[Saved entries]
- - - - - - -

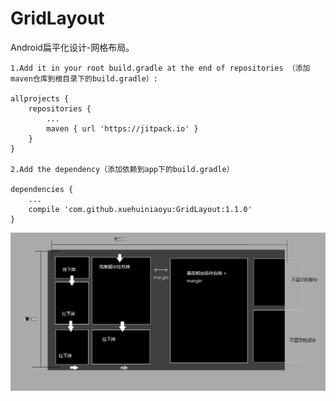 # GridLayout
Android扁平化设计-网格布局。

```
1.Add it in your root build.gradle at the end of repositories （添加maven仓库到根目录下的build.gradle）:

allprojects {
	repositories {
		...
		maven { url 'https://jitpack.io' }
	}
}

2.Add the dependency（添加依赖到app下的build.gradle）

dependencies {
	...
	compile 'com.github.xuehuiniaoyu:GridLayout:1.1.0'
}

```

![Screenshot](layout.png)
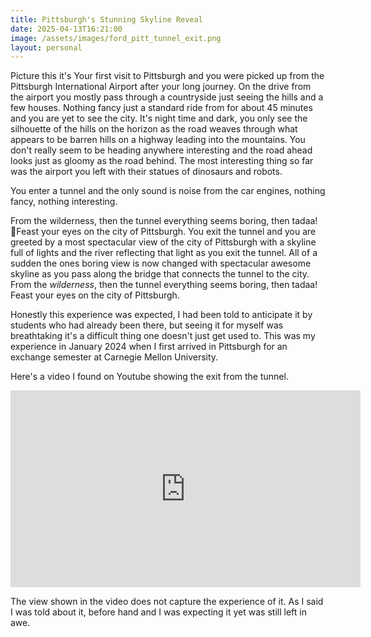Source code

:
 ```yaml
---
title: Pittsburgh's Stunning Skyline Reveal
date: 2025-04-13T16:21:00
image: /assets/images/ford_pitt_tunnel_exit.png
layout: personal
---
```

Picture this it's Your first visit to Pittsburgh and you were picked up from the Pittsburgh International Airport after your long journey. On the drive from the airport you mostly pass through a countryside just seeing the hills and a few houses. Nothing fancy just a standard ride from for about 45 minutes and you are yet to see the city. It's night time and dark, you only see the silhouette of the hills on the horizon as the road weaves through what appears to be barren hills on a highway leading into the mountains. You don't really seem to be heading anywhere interesting and the road ahead looks just as gloomy as the road behind. The most interesting thing so far was the airport you left with their statues of dinosaurs and robots.

You enter a tunnel and the only sound is noise from the car engines, nothing fancy, nothing interesting.

From the wilderness, then the tunnel everything seems boring, then tadaa! 🤩Feast your eyes on the city of Pittsburgh. You exit the tunnel and you are greeted by a most spectacular view of the city of Pittsburgh with a skyline full of lights and the river reflecting that light as you exit the tunnel. All of a sudden the ones boring view is now changed with spectacular awesome skyline as you pass along the bridge that connects the tunnel to the city. From the _wilderness_, then the tunnel everything seems boring, then tadaa! Feast your eyes on the city of Pittsburgh.

Honestly this experience was expected, I had been told to anticipate it by students who had already been there, but seeing it for myself was breathtaking it's a difficult thing one doesn't just get used to. This was my experience in January 2024 when I first arrived in Pittsburgh for an exchange semester at Carnegie Mellon University.

Here's a video I found on Youtube showing the exit from the tunnel.



<iframe width="560" height="315" src="https://www.youtube.com/embed/EX6A0yrGIjo?start=35" title="YouTube video player" frameborder="0" allow="accelerometer; autoplay; clipboard-write; encrypted-media; gyroscope; picture-in-picture" allowfullscreen></iframe>

The view shown in the video does not capture the experience of it. As I said I was told about it, before hand and I was expecting it yet was still left in awe.
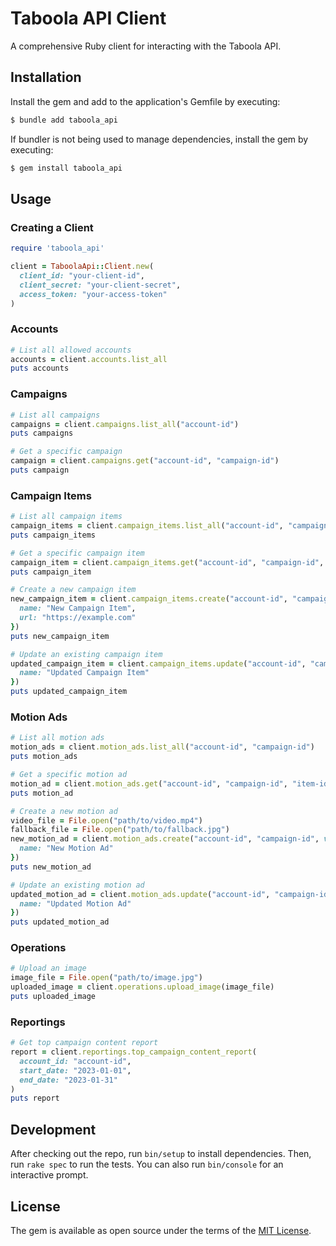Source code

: # Taboola API Client

A comprehensive Ruby client for interacting with the Taboola API.

## Installation

Install the gem and add to the application's Gemfile by executing:

```bash
$ bundle add taboola_api
```

If bundler is not being used to manage dependencies, install the gem by executing:

```bash
$ gem install taboola_api
```

## Usage

### Creating a Client

```ruby
require 'taboola_api'

client = TaboolaApi::Client.new(
  client_id: "your-client-id",
  client_secret: "your-client-secret",
  access_token: "your-access-token"
)
```

### Accounts

```ruby
# List all allowed accounts
accounts = client.accounts.list_all
puts accounts
```

### Campaigns

```ruby
# List all campaigns
campaigns = client.campaigns.list_all("account-id")
puts campaigns

# Get a specific campaign
campaign = client.campaigns.get("account-id", "campaign-id")
puts campaign
```

### Campaign Items

```ruby
# List all campaign items
campaign_items = client.campaign_items.list_all("account-id", "campaign-id")
puts campaign_items

# Get a specific campaign item
campaign_item = client.campaign_items.get("account-id", "campaign-id", "item-id")
puts campaign_item

# Create a new campaign item
new_campaign_item = client.campaign_items.create("account-id", "campaign-id", {
  name: "New Campaign Item",
  url: "https://example.com"
})
puts new_campaign_item

# Update an existing campaign item
updated_campaign_item = client.campaign_items.update("account-id", "campaign-id", "item-id", {
  name: "Updated Campaign Item"
})
puts updated_campaign_item
```

### Motion Ads

```ruby
# List all motion ads
motion_ads = client.motion_ads.list_all("account-id", "campaign-id")
puts motion_ads

# Get a specific motion ad
motion_ad = client.motion_ads.get("account-id", "campaign-id", "item-id")
puts motion_ad

# Create a new motion ad
video_file = File.open("path/to/video.mp4")
fallback_file = File.open("path/to/fallback.jpg")
new_motion_ad = client.motion_ads.create("account-id", "campaign-id", video_file: video_file, fallback_file: fallback_file, {
  name: "New Motion Ad"
})
puts new_motion_ad

# Update an existing motion ad
updated_motion_ad = client.motion_ads.update("account-id", "campaign-id", "item-id", {
  name: "Updated Motion Ad"
})
puts updated_motion_ad
```

### Operations

```ruby
# Upload an image
image_file = File.open("path/to/image.jpg")
uploaded_image = client.operations.upload_image(image_file)
puts uploaded_image
```

### Reportings

```ruby
# Get top campaign content report
report = client.reportings.top_campaign_content_report(
  account_id: "account-id",
  start_date: "2023-01-01",
  end_date: "2023-01-31"
)
puts report
```

## Development

After checking out the repo, run `bin/setup` to install dependencies. Then, run `rake spec` to run the tests. You can also run `bin/console` for an interactive prompt.

## License

The gem is available as open source under the terms of the [MIT License](https://opensource.org/licenses/MIT).
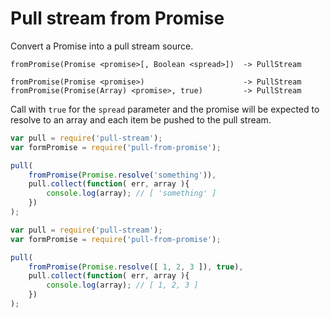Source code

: # Pull stream from Promise

Convert a Promise into a pull stream source.

```
fromPromise(Promise <promise>[, Boolean <spread>])	-> PullStream

fromPromise(Promise <promise>)						-> PullStream
fromPromise(Promise(Array) <promise>, true)			-> PullStream
```

Call with `true` for the `spread` parameter and the promise will be expected
to resolve to an array and each item be pushed to the pull stream.

```js
var pull = require('pull-stream');
var formPromise = require('pull-from-promise');

pull(
	fromPromise(Promise.resolve('something')),
	pull.collect(function( err, array ){
		console.log(array);	// [ 'something' ]
	})
);
```

```js
var pull = require('pull-stream');
var formPromise = require('pull-from-promise');

pull(
	fromPromise(Promise.resolve([ 1, 2, 3 ]), true),
	pull.collect(function( err, array ){
		console.log(array);	// [ 1, 2, 3 ]
	})
);
```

- - - - - - -

Your objective — Transcribe all of the entries word for word, but skip any pictures they contain.

Task solution —
 # GridLayout
Android扁平化设计-网格布局。

```
1.Add it in your root build.gradle at the end of repositories （添加maven仓库到根目录下的build.gradle）:

allprojects {
	repositories {
		...
		maven { url 'https://jitpack.io' }
	}
}

2.Add the dependency（添加依赖到app下的build.gradle）

dependencies {
	...
	compile 'com.github.xuehuiniaoyu:GridLayout:1.1.0'
}

```

![Screenshot](layout.png)
Source code

:
 ```yaml
---
title: Pittsburgh's Stunning Skyline Reveal
date: 2025-04-13T16:21:00
image: /assets/images/ford_pitt_tunnel_exit.png
layout: personal
---
```

Picture this it's Your first visit to Pittsburgh and you were picked up from the Pittsburgh International Airport after your long journey. On the drive from the airport you mostly pass through a countryside just seeing the hills and a few houses. Nothing fancy just a standard ride from for about 45 minutes and you are yet to see the city. It's night time and dark, you only see the silhouette of the hills on the horizon as the road weaves through what appears to be barren hills on a highway leading into the mountains. You don't really seem to be heading anywhere interesting and the road ahead looks just as gloomy as the road behind. The most interesting thing so far was the airport you left with their statues of dinosaurs and robots.

You enter a tunnel and the only sound is noise from the car engines, nothing fancy, nothing interesting.

From the wilderness, then the tunnel everything seems boring, then tadaa! 🤩Feast your eyes on the city of Pittsburgh. You exit the tunnel and you are greeted by a most spectacular view of the city of Pittsburgh with a skyline full of lights and the river reflecting that light as you exit the tunnel. All of a sudden the ones boring view is now changed with spectacular awesome skyline as you pass along the bridge that connects the tunnel to the city. From the _wilderness_, then the tunnel everything seems boring, then tadaa! Feast your eyes on the city of Pittsburgh.

Honestly this experience was expected, I had been told to anticipate it by students who had already been there, but seeing it for myself was breathtaking it's a difficult thing one doesn't just get used to. This was my experience in January 2024 when I first arrived in Pittsburgh for an exchange semester at Carnegie Mellon University.

Here's a video I found on Youtube showing the exit from the tunnel.



<iframe width="560" height="315" src="https://www.youtube.com/embed/EX6A0yrGIjo?start=35" title="YouTube video player" frameborder="0" allow="accelerometer; autoplay; clipboard-write; encrypted-media; gyroscope; picture-in-picture" allowfullscreen></iframe>

The view shown in the video does not capture the experience of it. As I said I was told about it, before hand and I was expecting it yet was still left in awe.
Source code

: # Taboola API Client

A comprehensive Ruby client for interacting with the Taboola API.

## Installation

Install the gem and add to the application's Gemfile by executing:

```bash
$ bundle add taboola_api
```

If bundler is not being used to manage dependencies, install the gem by executing:

```bash
$ gem install taboola_api
```

## Usage

### Creating a Client

```ruby
require 'taboola_api'

client = TaboolaApi::Client.new(
  client_id: "your-client-id",
  client_secret: "your-client-secret",
  access_token: "your-access-token"
)
```

### Accounts

```ruby
# List all allowed accounts
accounts = client.accounts.list_all
puts accounts
```

### Campaigns

```ruby
# List all campaigns
campaigns = client.campaigns.list_all("account-id")
puts campaigns

# Get a specific campaign
campaign = client.campaigns.get("account-id", "campaign-id")
puts campaign
```

### Campaign Items

```ruby
# List all campaign items
campaign_items = client.campaign_items.list_all("account-id", "campaign-id")
puts campaign_items

# Get a specific campaign item
campaign_item = client.campaign_items.get("account-id", "campaign-id", "item-id")
puts campaign_item

# Create a new campaign item
new_campaign_item = client.campaign_items.create("account-id", "campaign-id", {
  name: "New Campaign Item",
  url: "https://example.com"
})
puts new_campaign_item

# Update an existing campaign item
updated_campaign_item = client.campaign_items.update("account-id", "campaign-id", "item-id", {
  name: "Updated Campaign Item"
})
puts updated_campaign_item
```

### Motion Ads

```ruby
# List all motion ads
motion_ads = client.motion_ads.list_all("account-id", "campaign-id")
puts motion_ads

# Get a specific motion ad
motion_ad = client.motion_ads.get("account-id", "campaign-id", "item-id")
puts motion_ad

# Create a new motion ad
video_file = File.open("path/to/video.mp4")
fallback_file = File.open("path/to/fallback.jpg")
new_motion_ad = client.motion_ads.create("account-id", "campaign-id", video_file: video_file, fallback_file: fallback_file, {
  name: "New Motion Ad"
})
puts new_motion_ad

# Update an existing motion ad
updated_motion_ad = client.motion_ads.update("account-id", "campaign-id", "item-id", {
  name: "Updated Motion Ad"
})
puts updated_motion_ad
```

### Operations

```ruby
# Upload an image
image_file = File.open("path/to/image.jpg")
uploaded_image = client.operations.upload_image(image_file)
puts uploaded_image
```

### Reportings

```ruby
# Get top campaign content report
report = client.reportings.top_campaign_content_report(
  account_id: "account-id",
  start_date: "2023-01-01",
  end_date: "2023-01-31"
)
puts report
```

## Development

After checking out the repo, run `bin/setup` to install dependencies. Then, run `rake spec` to run the tests. You can also run `bin/console` for an interactive prompt.

## License

The gem is available as open source under the terms of the [MIT License](https://opensource.org/licenses/MIT).
Source code

: # Pull stream from Promise

Convert a Promise into a pull stream source.

```
fromPromise(Promise <promise>[, Boolean <spread>])	-> PullStream

fromPromise(Promise <promise>)						-> PullStream
fromPromise(Promise(Array) <promise>, true)			-> PullStream
```

Call with `true` for the `spread` parameter and the promise will be expected
to resolve to an array and each item be pushed to the pull stream.

```js
var pull = require('pull-stream');
var formPromise = require('pull-from-promise');

pull(
	fromPromise(Promise.resolve('something')),
	pull.collect(function( err, array ){
		console.log(array);	// [ 'something' ]
	})
);
```

```js
var pull = require('pull-stream');
var formPromise = require('pull-from-promise');

pull(
	fromPromise(Promise.resolve([ 1, 2, 3 ]), true),
	pull.collect(function( err, array ){
		console.log(array);	// [ 1, 2, 3 ]
	})
);
```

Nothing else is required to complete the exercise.